Parametric Velocity Synthetic Aperture Radar: Multilook Processing and Its Applications

Abstract

Based on a parametric model and some optimum methods, it has been previously proved that parametric velocity synthetic aperture radar (VSAR) may improve the performances of moving target detection and parameter estimation simultaneously. In this paper, multilook processing is studied for parametric VSAR. At first, statistical signal models are established for azimuth multilook processing (AMLP) and range multilook processing (RMLP), respectively. By combining the multiple AMLP sublook pixel vectors, it is shown that the clutter parameter estimation accuracy can be further improved via the maximum-likelihood estimation methods.

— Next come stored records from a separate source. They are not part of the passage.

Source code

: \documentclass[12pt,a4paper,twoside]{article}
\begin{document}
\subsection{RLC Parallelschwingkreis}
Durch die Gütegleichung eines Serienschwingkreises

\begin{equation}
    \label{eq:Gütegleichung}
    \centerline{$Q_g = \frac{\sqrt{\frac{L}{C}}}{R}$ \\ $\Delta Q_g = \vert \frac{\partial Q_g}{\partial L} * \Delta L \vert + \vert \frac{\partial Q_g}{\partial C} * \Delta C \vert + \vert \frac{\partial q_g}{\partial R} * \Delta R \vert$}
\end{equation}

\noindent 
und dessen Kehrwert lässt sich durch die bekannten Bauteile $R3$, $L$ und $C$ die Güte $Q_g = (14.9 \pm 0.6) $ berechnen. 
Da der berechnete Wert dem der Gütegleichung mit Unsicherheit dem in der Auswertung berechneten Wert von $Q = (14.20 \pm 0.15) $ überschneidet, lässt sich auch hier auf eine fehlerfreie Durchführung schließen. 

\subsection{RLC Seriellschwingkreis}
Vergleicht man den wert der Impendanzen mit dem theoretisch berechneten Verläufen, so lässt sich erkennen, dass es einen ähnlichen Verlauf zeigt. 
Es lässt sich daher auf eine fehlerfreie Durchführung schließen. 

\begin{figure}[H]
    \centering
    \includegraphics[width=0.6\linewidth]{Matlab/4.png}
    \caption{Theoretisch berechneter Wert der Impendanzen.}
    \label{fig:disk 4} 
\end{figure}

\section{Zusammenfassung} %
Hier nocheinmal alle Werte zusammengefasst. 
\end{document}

Meanwhile, based on the adaptive implementation for the optimum processing of VSAR, RMLP can be used to improve slowly moving target detection performance via the noncoherent integration of multiple range sublooks. Furthermore, it is shown that the Doppler frequencies of moving targets vary linearly with different range sublooks due to the different carrier frequencies of sublooks. Therefore, based on a proposed novel two-step multilook diversity (TS-MLD) estimator for RMLP, the "azimuth location ambiguity" of VSAR can be well resolved via least squares linear regression, without configuration change of the conventional VSAR. Also, the estimation accuracy of target's unambiguous Doppler frequency, as well as target's azimuth location, is derived for the proposed TS-MLD method. Finally, numerical experiments and scene simulations are provided to demonstrate the effectiveness of the proposed multilook-based methods.